(Task brief) Among the lines below, tally those that hold "represented". Return the number and nothing more.

Stored data entries:
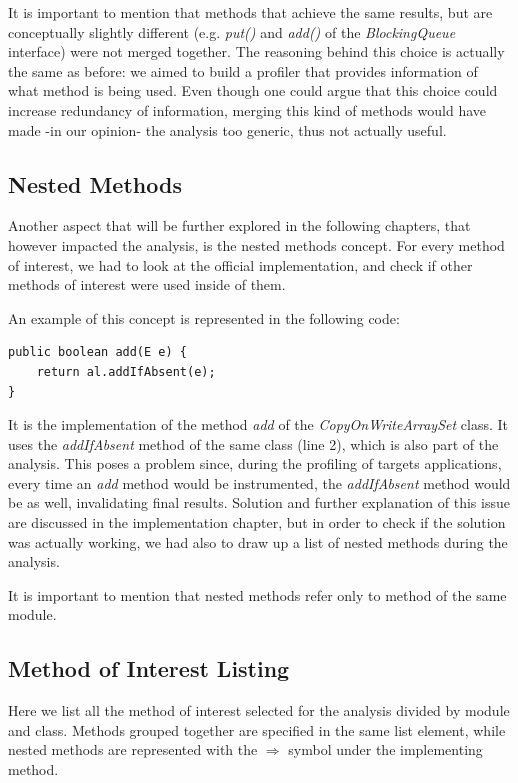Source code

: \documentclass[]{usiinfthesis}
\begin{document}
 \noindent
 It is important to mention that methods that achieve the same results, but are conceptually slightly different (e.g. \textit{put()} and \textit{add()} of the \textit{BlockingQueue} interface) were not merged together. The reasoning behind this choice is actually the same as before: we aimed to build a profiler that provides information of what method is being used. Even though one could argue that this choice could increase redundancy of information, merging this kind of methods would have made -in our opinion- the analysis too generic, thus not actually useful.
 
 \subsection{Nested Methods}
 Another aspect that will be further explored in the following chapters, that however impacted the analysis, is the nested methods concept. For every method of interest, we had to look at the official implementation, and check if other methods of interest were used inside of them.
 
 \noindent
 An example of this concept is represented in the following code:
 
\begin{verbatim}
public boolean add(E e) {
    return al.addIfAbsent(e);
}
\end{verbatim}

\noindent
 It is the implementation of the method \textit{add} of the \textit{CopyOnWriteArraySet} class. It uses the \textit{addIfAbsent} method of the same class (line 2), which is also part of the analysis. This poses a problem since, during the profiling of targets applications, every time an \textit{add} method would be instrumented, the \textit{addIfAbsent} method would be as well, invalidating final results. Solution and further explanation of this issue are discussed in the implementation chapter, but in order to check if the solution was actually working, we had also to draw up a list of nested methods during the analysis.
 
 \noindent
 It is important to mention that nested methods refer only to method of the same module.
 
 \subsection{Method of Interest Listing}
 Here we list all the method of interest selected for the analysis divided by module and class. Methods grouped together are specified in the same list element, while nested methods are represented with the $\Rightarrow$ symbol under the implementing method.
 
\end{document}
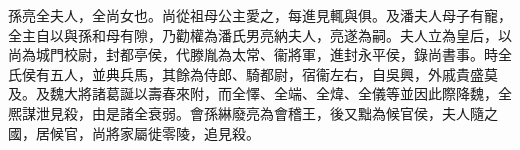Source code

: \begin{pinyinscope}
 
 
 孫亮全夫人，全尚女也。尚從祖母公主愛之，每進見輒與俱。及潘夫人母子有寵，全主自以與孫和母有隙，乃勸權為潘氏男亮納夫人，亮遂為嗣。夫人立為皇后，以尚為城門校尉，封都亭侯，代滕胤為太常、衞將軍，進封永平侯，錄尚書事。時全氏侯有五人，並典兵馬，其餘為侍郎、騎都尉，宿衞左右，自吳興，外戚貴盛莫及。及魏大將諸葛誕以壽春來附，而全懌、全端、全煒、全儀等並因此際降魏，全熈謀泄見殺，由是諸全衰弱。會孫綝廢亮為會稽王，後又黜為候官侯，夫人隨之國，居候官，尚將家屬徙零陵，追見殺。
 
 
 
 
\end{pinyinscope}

(Reply to the exercise) 2